BERLIN, Sept. 11, 2003 – Scientists in Germany have developed a new cancer-fighting technique using nanoparticles injected into tumors to give malignant cells a high “fever” they can’t survive.
It might be called a Trojan horse strategy. Scientists at Berlin’s Charité Hospital are using the particles, made of iron oxide, to battle a particularly aggressive form of brain cancer called glioblastoma. The strategy also could be used to treat other forms of cancer. Some scientists, however, are advising caution.
The new procedure, which is just entering the clinical trial phase in Berlin, involves coating the tiny iron oxide particles with an organic substance, in this case, glucose. They then are injected into a malignant tumor. The tumor, which has a fast metabolism and correspondingly high energy needs, greedily sucks up the little particles masquerading as sugar pellets of a sort. Healthy cells, on the other hand, show little interest. The voraciousness of the cancerous cells proves to be the tumor’s downfall.
After the nanoparticles have ensconced themselves in the malignant tissue, scientists use a magnetic field to heat them to temperatures approaching 45 degrees Celsius (113 degrees Fahrenheit). It has the effect of giving the cells a fever that causes significant damage. Cancer cells are ferocious, but scientists have long known that heat is their Achilles’ heel.
The heat destroys many of the cancer cells in and around the tumor or weakens them to a point that they are more effectively treated with radiation or chemotherapy.
The treatment, known as magnetic fluid hyperthermia, was first successfully used in extending the lives of laboratory rats implanted with malignant brain tumors. The rats receiving the nanotherapy lived four times as long as rats receiving no treatment.
In a first test on humans, the nanoparticle therapy used in combination with traditional radiation therapy succeeded in destroying a tumor in the shoulder of a 26-year-old man.
“According to tests, he’s tumor-free,” said Dr. Andreas Jordon, a biologist working on the project. “But it doesn’t yet lead us to any far-reaching conclusions.”

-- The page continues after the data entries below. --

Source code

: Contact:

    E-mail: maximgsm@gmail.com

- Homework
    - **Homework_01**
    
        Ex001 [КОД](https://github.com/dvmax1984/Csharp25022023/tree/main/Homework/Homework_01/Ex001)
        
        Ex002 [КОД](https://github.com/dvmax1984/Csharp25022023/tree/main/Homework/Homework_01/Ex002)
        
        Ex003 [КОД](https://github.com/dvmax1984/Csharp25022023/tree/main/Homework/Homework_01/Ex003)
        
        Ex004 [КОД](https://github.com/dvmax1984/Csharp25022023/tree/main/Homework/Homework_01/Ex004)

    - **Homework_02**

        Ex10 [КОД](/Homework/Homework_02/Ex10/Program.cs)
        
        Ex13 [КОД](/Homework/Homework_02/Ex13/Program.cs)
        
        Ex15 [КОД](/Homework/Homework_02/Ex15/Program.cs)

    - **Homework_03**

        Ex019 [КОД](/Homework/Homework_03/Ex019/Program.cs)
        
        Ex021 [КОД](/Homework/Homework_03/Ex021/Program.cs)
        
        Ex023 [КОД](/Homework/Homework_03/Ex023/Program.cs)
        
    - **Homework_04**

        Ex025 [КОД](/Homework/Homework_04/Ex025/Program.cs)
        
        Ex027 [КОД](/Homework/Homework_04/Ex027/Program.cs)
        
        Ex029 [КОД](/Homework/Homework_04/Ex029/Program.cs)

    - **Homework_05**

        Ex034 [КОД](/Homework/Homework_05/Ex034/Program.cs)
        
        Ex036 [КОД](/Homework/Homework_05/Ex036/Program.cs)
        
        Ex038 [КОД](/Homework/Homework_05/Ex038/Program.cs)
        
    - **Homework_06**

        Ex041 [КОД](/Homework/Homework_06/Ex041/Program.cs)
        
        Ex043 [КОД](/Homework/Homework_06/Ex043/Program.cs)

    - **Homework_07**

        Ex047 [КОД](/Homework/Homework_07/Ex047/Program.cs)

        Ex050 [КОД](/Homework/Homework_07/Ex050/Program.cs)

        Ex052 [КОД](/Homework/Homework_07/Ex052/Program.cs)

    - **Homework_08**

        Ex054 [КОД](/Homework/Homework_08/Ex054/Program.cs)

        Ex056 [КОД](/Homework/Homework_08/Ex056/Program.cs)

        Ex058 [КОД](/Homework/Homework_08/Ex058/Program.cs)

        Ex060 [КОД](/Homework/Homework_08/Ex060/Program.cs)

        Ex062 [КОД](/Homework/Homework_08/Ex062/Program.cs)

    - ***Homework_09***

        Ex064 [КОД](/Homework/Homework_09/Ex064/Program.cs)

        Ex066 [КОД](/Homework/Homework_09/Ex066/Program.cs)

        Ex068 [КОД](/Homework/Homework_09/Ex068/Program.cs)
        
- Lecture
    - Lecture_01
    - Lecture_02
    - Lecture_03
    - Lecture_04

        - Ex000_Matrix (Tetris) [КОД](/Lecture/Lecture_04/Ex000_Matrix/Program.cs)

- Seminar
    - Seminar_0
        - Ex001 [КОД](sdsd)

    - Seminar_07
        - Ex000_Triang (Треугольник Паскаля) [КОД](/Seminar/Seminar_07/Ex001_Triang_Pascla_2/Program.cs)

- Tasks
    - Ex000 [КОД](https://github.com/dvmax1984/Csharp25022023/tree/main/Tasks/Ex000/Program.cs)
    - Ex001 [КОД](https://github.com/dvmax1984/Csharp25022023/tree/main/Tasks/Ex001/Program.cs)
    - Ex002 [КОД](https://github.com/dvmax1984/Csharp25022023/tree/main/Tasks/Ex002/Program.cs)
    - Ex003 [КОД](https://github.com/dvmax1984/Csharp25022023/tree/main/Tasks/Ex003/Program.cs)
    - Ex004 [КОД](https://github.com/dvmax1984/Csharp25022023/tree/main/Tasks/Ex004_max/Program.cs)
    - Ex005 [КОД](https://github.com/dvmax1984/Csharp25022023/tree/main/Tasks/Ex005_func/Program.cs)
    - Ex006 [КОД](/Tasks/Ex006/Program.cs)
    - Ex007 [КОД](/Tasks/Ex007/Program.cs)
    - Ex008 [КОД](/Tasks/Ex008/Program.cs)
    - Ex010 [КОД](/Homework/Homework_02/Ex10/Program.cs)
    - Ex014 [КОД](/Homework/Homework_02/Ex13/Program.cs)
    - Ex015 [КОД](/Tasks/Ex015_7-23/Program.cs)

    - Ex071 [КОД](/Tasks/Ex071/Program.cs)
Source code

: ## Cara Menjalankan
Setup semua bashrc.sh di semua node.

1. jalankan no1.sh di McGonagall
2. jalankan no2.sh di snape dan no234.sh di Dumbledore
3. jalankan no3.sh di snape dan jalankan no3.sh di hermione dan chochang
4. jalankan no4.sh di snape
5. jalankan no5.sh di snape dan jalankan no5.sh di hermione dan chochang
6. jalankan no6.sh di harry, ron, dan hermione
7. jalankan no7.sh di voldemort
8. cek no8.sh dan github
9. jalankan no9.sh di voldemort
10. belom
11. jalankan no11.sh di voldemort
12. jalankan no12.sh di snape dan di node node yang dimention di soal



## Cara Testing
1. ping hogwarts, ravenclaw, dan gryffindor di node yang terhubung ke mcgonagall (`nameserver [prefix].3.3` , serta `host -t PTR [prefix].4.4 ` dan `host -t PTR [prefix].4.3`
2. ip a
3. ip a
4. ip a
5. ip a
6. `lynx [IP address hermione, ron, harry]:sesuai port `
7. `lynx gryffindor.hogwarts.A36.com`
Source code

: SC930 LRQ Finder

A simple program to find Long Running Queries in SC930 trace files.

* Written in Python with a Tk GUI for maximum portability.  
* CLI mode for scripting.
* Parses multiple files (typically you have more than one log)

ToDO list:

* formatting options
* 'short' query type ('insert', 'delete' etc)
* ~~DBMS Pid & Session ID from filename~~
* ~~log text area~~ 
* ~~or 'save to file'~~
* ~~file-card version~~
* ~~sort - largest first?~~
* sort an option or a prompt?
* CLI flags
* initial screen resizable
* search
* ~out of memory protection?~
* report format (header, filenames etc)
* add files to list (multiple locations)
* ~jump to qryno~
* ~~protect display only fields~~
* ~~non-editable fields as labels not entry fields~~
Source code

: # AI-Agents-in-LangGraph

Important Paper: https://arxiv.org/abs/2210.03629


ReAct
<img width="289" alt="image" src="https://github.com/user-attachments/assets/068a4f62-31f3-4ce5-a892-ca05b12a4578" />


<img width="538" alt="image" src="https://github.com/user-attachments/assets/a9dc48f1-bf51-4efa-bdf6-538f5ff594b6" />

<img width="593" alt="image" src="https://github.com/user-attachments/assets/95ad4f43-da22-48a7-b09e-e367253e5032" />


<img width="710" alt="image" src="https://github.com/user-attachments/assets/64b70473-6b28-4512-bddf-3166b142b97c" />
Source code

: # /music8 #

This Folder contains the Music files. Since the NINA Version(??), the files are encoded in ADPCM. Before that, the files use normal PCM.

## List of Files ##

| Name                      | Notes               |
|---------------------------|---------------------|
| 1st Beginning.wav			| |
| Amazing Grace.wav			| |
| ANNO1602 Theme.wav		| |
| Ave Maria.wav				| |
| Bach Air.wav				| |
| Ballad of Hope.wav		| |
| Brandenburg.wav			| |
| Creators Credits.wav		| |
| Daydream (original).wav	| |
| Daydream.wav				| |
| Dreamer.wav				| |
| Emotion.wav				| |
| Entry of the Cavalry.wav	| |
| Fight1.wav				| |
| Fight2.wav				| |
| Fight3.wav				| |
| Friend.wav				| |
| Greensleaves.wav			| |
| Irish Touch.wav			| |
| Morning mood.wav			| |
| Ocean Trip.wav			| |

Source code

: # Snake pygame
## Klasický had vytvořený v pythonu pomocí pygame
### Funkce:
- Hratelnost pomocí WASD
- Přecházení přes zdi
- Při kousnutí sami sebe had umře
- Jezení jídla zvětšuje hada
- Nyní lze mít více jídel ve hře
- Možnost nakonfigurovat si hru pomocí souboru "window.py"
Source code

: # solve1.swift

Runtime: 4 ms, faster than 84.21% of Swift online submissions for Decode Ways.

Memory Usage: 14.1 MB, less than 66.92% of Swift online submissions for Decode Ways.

The hospital is planning to test the technique on 15 patients who are suffering from glioblastoma multiforme, the most common primary brain tumor and the most aggressive form of brain cancer. The life expectancy prognosis in human patients is on average six months to one year. The trials are expected to begin in one or two months.
“We expect the new method to extend the life expectancy of glioblastoma patients,” said Klaus Maier-Hauff, director of the project and head of neurosurgery at the teaching wing of the Charité hospital.
The treatment is particularly attractive to doctors working with tumors in the brain since the nanoparticles are placed in the malignant tissue by means of an extremely precise electronic navigation system. That means they can reach tumors that lie outside the reach of conventional surgical treatment, such as those situated deep in the brain or in regions that are responsible for essential tasks like speech or motor functions.
But the heat therapy theoretically is not limited to types of brain cancer. Scientists who work with breast cancer are preparing to adopt the therapy for their own patients.
“I won’t have to remove the breast if I can also work in a non-invasive way,” said Ingrid Hilger of the Institute for Diagnostic and Intervention Radiology at the University of Jena.
She hopes that the treatment will be especially effective with breast cancer patients, since breast tumors do not lie in the immediate vicinity of essential organs. Therefore it would be possible to use higher temperatures when heating the malignant tissue.
“Ideally that means we could dispense with parallel treatments with radiation and chemotherapy,” she said.
Some scientists however are warning against too much euphoria, saying the iron oxide nanoparticles used in the treatment could do damage to other tissues of the body if they reach the bloodstream.
“The tumor researchers are using nanoparticles like they are harmless substances,” said Paul Born of the Düsseldorf-based Environmental Health Research Institute. “They are overlooking the particles’ potential toxic properties.”
He points to the work of researchers at the Institute for Toxicology and Genetics in Karlsruhe, Germany, whose experiments with human lung tissues came to the conclusion that the smaller the particle, the more dangerous it could be to the human body.
But scientists working on the new therapy project say the dangers of poisoning are low.
“Nanoparticles are already used in magnetic resonance therapy for the diagnosis of liver tumors,” said Hilger. “That shows us that there’s no danger to health as long as the amount of metal introduced in the body is kept under a certain level.”